Ela contou que as maiores dificuldades aconteceram na fase de preparação do barco, que se estendeu por cerca de um ano. E precisou enfrentar o ceticismo de pessoas que duvidaram de que ela conseguiria realizar a viagem. “Teve prestadores de serviço que duvidaram”, lembrou. “Mas, se eu pude terminar, é porque muitas outras pessoas apoiaram.”
Entre os aprendizados está o de encarar a solidão no mar: “Aprendi a ficar só e a tornar a solidão minha companheira”, contou.
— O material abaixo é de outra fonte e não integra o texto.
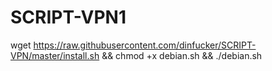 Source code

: # SCRIPT-VPN1

wget https://raw.githubusercontent.com/dinfucker/SCRIPT-VPN/master/install.sh && chmod +x debian.sh && ./debian.sh
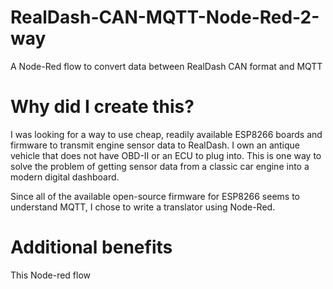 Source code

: # RealDash-CAN-MQTT-Node-Red-2-way
A Node-Red flow to convert data between RealDash CAN format and MQTT

# Why did I create this?
I was looking for a way to use cheap, readily available ESP8266 boards and firmware to transmit engine sensor data to RealDash.  I own an antique vehicle that does not have OBD-II or an ECU to plug into.  This is one way to solve the problem of getting sensor data from a classic car engine into a modern digital dashboard.

Since all of the available open-source firmware for ESP8266 seems to understand MQTT, I chose to write a translator using Node-Red.

# Additional benefits
This Node-red flow 
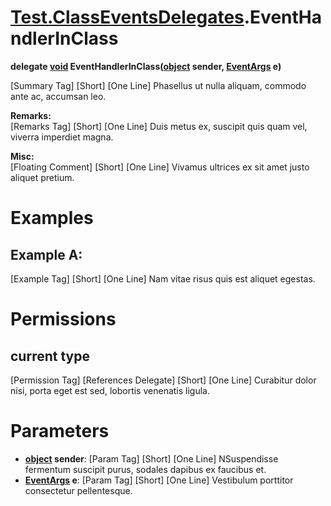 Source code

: # [Test.ClassEventsDelegates](Test.ClassEventsDelegates.md).EventHandlerInClass

**delegate [void](https://docs.microsoft.com/en-us/dotnet/api/system.void) EventHandlerInClass([object](https://docs.microsoft.com/en-us/dotnet/api/system.object) sender, [EventArgs](https://docs.microsoft.com/en-us/dotnet/api/system.eventargs) e)**  

[Summary Tag] [Short] [One Line] Phasellus ut nulla aliquam, commodo ante ac, accumsan leo.  

**Remarks:**  
[Remarks Tag] [Short] [One Line] Duis metus ex, suscipit quis quam vel, viverra imperdiet magna.  

**Misc:**  
[Floating Comment] [Short] [One Line] Vivamus ultrices ex sit amet justo aliquet pretium.  

# Examples

## Example A:

[Example Tag] [Short] [One Line] Nam vitae risus quis est aliquet egestas.  

# Permissions

## current type

[Permission Tag] [References Delegate] [Short] [One Line] Curabitur dolor nisi, porta eget est sed, lobortis venenatis ligula.  

# Parameters

* **[object](https://docs.microsoft.com/en-us/dotnet/api/system.object) sender**: [Param Tag] [Short] [One Line] NSuspendisse fermentum suscipit purus, sodales dapibus ex faucibus et.  
* **[EventArgs](https://docs.microsoft.com/en-us/dotnet/api/system.eventargs) e**: [Param Tag] [Short] [One Line] Vestibulum porttitor consectetur pellentesque.  

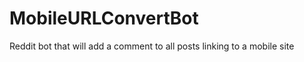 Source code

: MobileURLConvertBot
===================

Reddit bot that will add a comment to all posts linking to a mobile site
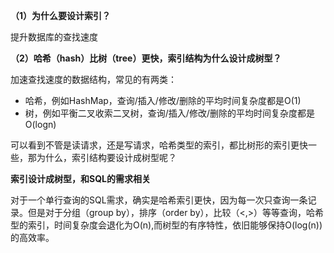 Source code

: **（1）为什么要设计索引？**

提升数据库的查找速度

**（2）哈希（hash）比树（tree）更快，索引结构为什么设计成树型？**

加速查找速度的数据结构，常见的有两类：
* 哈希，例如HashMap，查询/插入/修改/删除的平均时间复杂度都是O(1)
* 树，例如平衡二叉收索二叉树，查询/插入/修改/删除的平均时间复杂度都是O(logn)

可以看到不管是读请求，还是写请求，哈希类型的索引，都比树形的索引更快一些，那为什么，索引结构要设计成树型呢？

**索引设计成树型，和SQL的需求相关**

对于一个单行查询的SQL需求，确实是哈希索引更快，因为每一次只查询一条记录。但是对于分组（group by），排序（order by），比较（<,>）等等查询，哈希型的索引，时间复杂度会退化为O(n),而树型的有序特性，依旧能够保持O(log(n))的高效率。

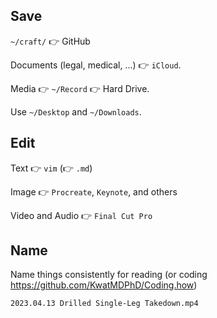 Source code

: ## Save

`~/craft/` 👉 GitHub

Documents (legal, medical, ...) 👉 `iCloud`.

Media 👉 `~/Record` 👉 Hard Drive.

Use `~/Desktop` and `~/Downloads`.

## Edit

Text 👉 `vim` (👉 `.md`)

Image 👉 `Procreate`, `Keynote`, and others

Video and Audio 👉 `Final Cut Pro`

## Name

Name things consistently for reading (or coding https://github.com/KwatMDPhD/Coding.how)

`2023.04.13 Drilled Single-Leg Takedown.mp4`
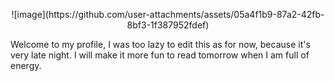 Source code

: <p align="center">
  ![image](https://github.com/user-attachments/assets/05a4f1b9-87a2-42fb-8bf3-1f387952fdef)
</p>

Welcome to my profile, I was too lazy to edit this as for now, because it's very late night. I will make it more fun to read tomorrow when I am full of energy.
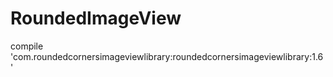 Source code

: # RoundedImageView



compile 'com.roundedcornersimageviewlibrary:roundedcornersimageviewlibrary:1.6'

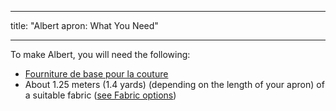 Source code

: - - -
title: "Albert apron: What You Need"
- - -

To make Albert, you will need the following:

- [Fourniture de base pour la couture](/docs/sewing/basic-sewing-supplies)
- About 1.25 meters (1.4 yards) (depending on the length of your apron) of a suitable fabric ([see Fabric options](/docs/patterns/albert/fabric))
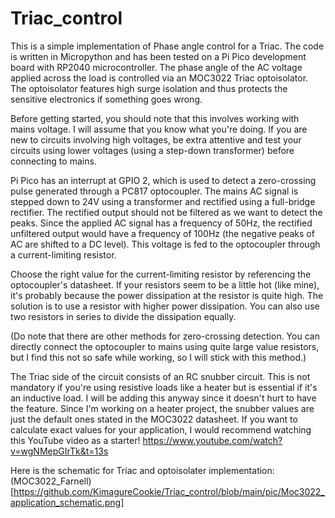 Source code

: # Triac_control
This is a simple implementation of Phase angle control for a Triac. The code is written in Micropython and has been tested on a Pi Pico development board with RP2040 microcontroller.
The phase angle of the AC voltage applied across the load is controlled via an MOC3022 Triac optoisolator. The optoisolator features high surge isolation and thus protects the sensitive electronics if something goes wrong.

Before getting started, you should note that this involves working with mains voltage. I will assume that you know what you're doing. If you are new to circuits involving high voltages, be extra attentive and test your circuits using lower voltages (using a step-down transformer) before connecting to mains.

Pi Pico has an interrupt at GPIO 2, which is used to detect a zero-crossing pulse generated through a PC817 optocoupler. The mains AC signal is stepped down to 24V using a transformer and rectified using a full-bridge rectifier. The rectified output should not be filtered as we want to detect the peaks. Since the applied AC signal has a frequency of 50Hz, the rectified unfiltered output would have a frequency of 100Hz (the negative peaks of AC are shifted to a DC level). This voltage is fed to the optocoupler through a current-limiting resistor.

Choose the right value for the current-limiting resistor by referencing the optocoupler's datasheet. If your resistors seem to be a little hot (like mine), it's probably because the power dissipation at the resistor is quite high. The solution is to use a resistor with higher power dissipation. You can also use two resistors in series to divide the dissipation equally.

(Do note that there are other methods for zero-crossing detection. You can directly connect the optocoupler to mains using quite large value resistors, but I find this not so safe while working, so I will stick with this method.)

The Triac side of the circuit consists of an RC snubber circuit. This is not mandatory if you're using resistive loads like a heater but is essential if it's an inductive load. I will be adding this anyway since it doesn't hurt to have the feature. Since I'm working on a heater project, the snubber values are just the default ones stated in the MOC3022 datasheet. If you want to calculate exact values for your application, I would recommend watching this YouTube video as a starter!
https://www.youtube.com/watch?v=wgNMepGIrTk&t=13s 

Here is the schematic for Triac and optoisolater implementation:
(MOC3022_Farnell)[https://github.com/KimagureCookie/Triac_control/blob/main/pic/Moc3022_application_schematic.png]
	
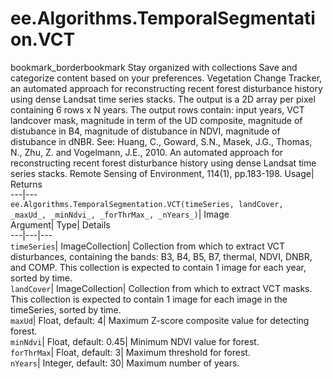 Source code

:  
#  ee.Algorithms.TemporalSegmentation.VCT 
bookmark_borderbookmark Stay organized with collections  Save and categorize content based on your preferences.
Vegetation Change Tracker, an automated approach for reconstructing recent forest disturbance history using dense Landsat time series stacks. 
The output is a 2D array per pixel containing 6 rows x N years. The output rows contain: input years, VCT landcover mask, magnitude in term of the UD composite, magnitude of distubance in B4, magnitude of distubance in NDVI, magnitude of distubance in dNBR.
See: Huang, C., Goward, S.N., Masek, J.G., Thomas, N., Zhu, Z. and Vogelmann, J.E., 2010. An automated approach for reconstructing recent forest disturbance history using dense Landsat time series stacks. Remote Sensing of Environment, 114(1), pp.183-198.
Usage| Returns  
---|---  
`ee.Algorithms.TemporalSegmentation.VCT(timeSeries, landCover,  _maxUd_, _minNdvi_, _forThrMax_, _nYears_)`| Image  
Argument| Type| Details  
---|---|---  
`timeSeries`| ImageCollection| Collection from which to extract VCT disturbances, containing the bands: B3, B4, B5, B7, thermal, NDVI, DNBR, and COMP. This collection is expected to contain 1 image for each year, sorted by time.  
`landCover`| ImageCollection| Collection from which to extract VCT masks. This collection is expected to contain 1 image for each image in the timeSeries, sorted by time.  
`maxUd`| Float, default: 4| Maximum Z-score composite value for detecting forest.  
`minNdvi`| Float, default: 0.45| Minimum NDVI value for forest.  
`forThrMax`| Float, default: 3| Maximum threshold for forest.  
`nYears`| Integer, default: 30| Maximum number of years.  
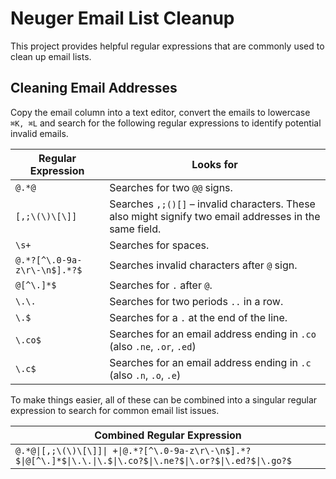 # Neuger Email List Cleanup
This project provides helpful regular expressions that are commonly used to clean up email lists.

## Cleaning Email Addresses
Copy the email column into a text editor, convert the emails to lowercase `⌘K, ⌘L` and search for the following regular expressions to identify potential invalid emails.

| Regular Expression                | Looks for                                                                                               |
|-----------------------------------|---------------------------------------------------------------------------------------------------------|
| `@.*@ `                           | Searches for two `@@` signs.                                                                            |
| `[,;\(\)\[\]]`                    | Searches `,;()[]` – invalid characters. These also might signify two email addresses in the same field. |
| `\s+`                             | Searches for spaces.                                                                                    |
| `@.*?[^\.0-9a-z\r\-\n$].*?$`      | Searches invalid characters after `@` sign.                                                             |
| `@[^\.]*$`                        | Searches for `.` after `@`.                                                                             |
| `\.\.`                            | Searches for two periods `..` in a row.                                                                 |
| `\.$`                             | Searches for a `.` at the end of the line.                                                              |
| `\.co$`                           | Searches for an email address ending in `.co` (also `.ne`, `.or`, `.ed`)                                |
| `\.c$`                            | Searches for an email address ending in `.c` (also `.n`, `.o`, `.e`)                                    |

To make things easier, all of these can be combined into a singular regular expression to search for common email list issues.

| Combined Regular Expression                                                                                                              |
|------------------------------------------------------------------------------------------------------------------------------------------|
| `@.*@\|[,;\(\)\[\]]\| +\|@.*?[^\.0-9a-z\r\-\n$].*?$\|@[^\.]*$\|\.\.\|\.$\|\.co?$\|\.ne?$\|\.or?$\|\.ed?$\|\.go?$`                        |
Outra lição foi sobre como lidar e superar a vontade de desistir. “A desistência é sempre tentadora, principalmente antes da partida.”
Ao chegar à Groenlândia, surpreendeu-se com os contrastes do modo de vida ancestral sob influências do Ocidente, a partir da ligação territorial com a Dinamarca. “Tive uma expectativa completamente quebrada. Eu encontro aqui um ambiente que me lembra muito aquele que eu via quando estava na Antártida, na minha infância”, recordou, evocando férias que passou no continente gelado com a família.
“Só que há um fator que transforma tudo agora: a presença de pessoas. Os groenlandeses têm uma cultura ligada ao meio ambiente que os rodeia e hábitos culturais que são chocantes pra gente. Eles caçam focas, estão acostumados a ter iceberg no jardim. Tenho várias concepções completamente transformadas. É um povo que sabe da importância de se adaptar aos contextos”, explicou.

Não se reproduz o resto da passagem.